§ **WORK INSTRUCTION**
Set down word for word the lines that begin the entries and run through the line containing "## Documentation". Give nothing further.

§ **PROVIDED RECORDS**
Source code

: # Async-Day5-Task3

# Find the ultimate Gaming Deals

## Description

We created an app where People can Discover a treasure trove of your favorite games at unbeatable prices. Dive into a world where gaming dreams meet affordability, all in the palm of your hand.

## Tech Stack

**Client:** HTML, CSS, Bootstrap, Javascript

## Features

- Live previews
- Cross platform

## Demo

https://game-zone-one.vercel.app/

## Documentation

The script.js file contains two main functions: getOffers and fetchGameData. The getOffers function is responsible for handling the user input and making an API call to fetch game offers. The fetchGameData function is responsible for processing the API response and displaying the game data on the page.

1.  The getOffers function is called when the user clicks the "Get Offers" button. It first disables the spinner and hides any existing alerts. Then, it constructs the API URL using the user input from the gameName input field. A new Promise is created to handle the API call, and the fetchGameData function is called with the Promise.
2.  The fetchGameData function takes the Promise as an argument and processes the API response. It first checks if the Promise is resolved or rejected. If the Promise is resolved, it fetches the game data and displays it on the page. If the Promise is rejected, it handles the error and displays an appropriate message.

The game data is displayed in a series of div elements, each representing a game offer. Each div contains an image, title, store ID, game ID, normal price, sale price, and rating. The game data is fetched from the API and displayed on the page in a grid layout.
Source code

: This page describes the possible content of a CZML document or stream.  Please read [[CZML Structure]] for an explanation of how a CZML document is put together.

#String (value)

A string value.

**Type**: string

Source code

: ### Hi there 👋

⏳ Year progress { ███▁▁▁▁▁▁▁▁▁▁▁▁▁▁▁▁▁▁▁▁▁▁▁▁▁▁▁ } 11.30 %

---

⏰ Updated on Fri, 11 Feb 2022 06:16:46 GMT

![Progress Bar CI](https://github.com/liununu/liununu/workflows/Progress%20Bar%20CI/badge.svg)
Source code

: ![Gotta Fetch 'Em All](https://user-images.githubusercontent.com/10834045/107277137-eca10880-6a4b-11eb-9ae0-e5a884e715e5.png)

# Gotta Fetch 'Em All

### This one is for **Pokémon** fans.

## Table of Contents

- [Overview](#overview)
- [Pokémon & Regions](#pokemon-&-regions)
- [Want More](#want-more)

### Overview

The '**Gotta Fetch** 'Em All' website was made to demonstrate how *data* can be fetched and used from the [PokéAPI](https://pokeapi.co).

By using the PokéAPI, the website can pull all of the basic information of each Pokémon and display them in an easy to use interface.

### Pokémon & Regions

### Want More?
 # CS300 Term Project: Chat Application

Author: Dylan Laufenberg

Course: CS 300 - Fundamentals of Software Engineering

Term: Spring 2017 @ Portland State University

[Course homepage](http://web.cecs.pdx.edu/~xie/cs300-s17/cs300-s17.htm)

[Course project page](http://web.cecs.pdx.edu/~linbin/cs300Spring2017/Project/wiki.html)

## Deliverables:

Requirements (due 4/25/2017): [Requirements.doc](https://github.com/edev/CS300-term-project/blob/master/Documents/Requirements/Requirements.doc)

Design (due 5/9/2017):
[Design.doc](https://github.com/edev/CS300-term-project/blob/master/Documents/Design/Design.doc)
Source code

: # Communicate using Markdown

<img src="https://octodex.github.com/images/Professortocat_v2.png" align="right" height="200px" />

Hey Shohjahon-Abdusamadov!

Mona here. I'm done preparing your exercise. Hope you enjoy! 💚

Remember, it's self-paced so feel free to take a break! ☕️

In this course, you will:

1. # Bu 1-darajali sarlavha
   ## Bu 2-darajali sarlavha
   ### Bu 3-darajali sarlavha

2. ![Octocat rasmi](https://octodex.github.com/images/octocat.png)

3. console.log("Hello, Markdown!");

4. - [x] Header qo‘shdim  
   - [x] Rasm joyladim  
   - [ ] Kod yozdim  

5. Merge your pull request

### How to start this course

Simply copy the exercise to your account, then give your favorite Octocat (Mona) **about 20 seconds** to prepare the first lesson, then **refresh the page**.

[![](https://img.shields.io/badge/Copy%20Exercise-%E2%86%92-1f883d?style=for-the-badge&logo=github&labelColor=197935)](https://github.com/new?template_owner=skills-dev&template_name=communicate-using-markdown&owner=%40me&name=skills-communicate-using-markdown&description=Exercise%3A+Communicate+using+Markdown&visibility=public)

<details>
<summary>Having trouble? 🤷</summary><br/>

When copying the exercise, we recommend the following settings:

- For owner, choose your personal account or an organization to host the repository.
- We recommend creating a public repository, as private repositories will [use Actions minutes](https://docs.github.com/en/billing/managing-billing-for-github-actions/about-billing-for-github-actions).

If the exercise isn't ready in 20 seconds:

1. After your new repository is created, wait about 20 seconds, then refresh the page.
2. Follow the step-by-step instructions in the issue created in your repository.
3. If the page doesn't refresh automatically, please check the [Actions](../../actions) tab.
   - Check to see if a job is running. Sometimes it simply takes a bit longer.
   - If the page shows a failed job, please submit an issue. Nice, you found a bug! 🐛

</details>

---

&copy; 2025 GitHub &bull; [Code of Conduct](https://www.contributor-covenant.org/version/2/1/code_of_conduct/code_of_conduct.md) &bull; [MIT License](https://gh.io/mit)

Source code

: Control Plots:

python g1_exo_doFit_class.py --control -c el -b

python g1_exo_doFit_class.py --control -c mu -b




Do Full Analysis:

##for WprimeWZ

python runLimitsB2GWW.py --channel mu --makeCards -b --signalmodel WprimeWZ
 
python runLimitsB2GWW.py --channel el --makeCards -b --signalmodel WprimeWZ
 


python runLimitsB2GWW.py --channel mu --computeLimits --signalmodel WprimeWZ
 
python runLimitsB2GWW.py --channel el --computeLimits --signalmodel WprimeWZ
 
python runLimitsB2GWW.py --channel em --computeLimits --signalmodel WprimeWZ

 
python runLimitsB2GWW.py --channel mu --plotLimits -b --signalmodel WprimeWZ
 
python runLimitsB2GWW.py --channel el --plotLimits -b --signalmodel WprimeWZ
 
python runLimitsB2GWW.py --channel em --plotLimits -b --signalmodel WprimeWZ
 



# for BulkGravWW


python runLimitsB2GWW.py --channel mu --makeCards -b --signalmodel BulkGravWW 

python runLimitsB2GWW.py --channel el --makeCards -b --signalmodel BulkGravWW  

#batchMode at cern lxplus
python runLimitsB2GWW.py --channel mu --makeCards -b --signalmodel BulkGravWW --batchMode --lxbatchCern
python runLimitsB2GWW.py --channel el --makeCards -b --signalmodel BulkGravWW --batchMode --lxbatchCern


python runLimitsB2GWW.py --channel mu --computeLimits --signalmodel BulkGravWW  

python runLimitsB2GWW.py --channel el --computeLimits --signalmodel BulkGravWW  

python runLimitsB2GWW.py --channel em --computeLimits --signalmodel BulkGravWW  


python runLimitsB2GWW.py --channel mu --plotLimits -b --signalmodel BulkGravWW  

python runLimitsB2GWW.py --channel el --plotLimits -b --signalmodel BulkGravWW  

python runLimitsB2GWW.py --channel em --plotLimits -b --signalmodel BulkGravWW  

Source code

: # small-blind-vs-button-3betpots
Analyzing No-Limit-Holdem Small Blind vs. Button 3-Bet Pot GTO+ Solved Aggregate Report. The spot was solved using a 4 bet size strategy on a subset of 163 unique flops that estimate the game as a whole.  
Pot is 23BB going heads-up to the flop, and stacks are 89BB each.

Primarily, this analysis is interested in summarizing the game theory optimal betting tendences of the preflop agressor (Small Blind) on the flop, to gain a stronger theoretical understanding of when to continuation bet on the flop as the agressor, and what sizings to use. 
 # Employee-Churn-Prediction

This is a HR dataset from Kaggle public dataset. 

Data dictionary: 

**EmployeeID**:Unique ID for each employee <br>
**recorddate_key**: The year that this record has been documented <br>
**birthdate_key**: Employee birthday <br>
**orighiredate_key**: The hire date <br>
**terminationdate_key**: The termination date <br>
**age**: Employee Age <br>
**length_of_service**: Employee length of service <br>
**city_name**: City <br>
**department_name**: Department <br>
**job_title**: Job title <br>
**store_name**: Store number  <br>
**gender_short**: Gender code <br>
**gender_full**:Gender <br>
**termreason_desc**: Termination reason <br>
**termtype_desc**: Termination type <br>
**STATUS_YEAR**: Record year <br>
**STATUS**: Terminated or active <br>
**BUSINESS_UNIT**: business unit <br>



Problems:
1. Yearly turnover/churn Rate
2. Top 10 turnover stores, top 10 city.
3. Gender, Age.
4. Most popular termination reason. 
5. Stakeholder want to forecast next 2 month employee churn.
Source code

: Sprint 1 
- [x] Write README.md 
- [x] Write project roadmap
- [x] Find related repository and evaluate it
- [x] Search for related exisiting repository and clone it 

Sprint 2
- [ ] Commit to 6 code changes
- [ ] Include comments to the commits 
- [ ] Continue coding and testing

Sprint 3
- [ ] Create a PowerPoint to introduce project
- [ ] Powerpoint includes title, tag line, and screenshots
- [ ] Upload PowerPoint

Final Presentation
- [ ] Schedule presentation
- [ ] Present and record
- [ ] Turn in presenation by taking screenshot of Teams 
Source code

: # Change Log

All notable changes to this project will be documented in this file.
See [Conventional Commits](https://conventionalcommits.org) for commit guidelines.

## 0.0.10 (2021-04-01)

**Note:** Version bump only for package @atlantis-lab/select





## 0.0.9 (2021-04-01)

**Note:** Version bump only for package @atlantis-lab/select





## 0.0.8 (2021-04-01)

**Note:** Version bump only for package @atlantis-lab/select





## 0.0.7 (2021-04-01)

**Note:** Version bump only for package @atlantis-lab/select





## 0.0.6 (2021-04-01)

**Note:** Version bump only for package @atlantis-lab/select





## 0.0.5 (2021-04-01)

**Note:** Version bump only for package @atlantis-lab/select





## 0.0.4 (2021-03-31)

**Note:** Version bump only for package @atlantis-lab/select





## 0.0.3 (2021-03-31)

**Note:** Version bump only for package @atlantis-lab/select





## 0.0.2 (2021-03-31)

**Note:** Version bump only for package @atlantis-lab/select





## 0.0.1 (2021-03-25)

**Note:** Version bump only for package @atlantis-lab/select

§ **SOLUTION BELOW**
Source code

: # Async-Day5-Task3

# Find the ultimate Gaming Deals

## Description

We created an app where People can Discover a treasure trove of your favorite games at unbeatable prices. Dive into a world where gaming dreams meet affordability, all in the palm of your hand.

## Tech Stack

**Client:** HTML, CSS, Bootstrap, Javascript

## Features

- Live previews
- Cross platform

## Demo

https://game-zone-one.vercel.app/

## Documentation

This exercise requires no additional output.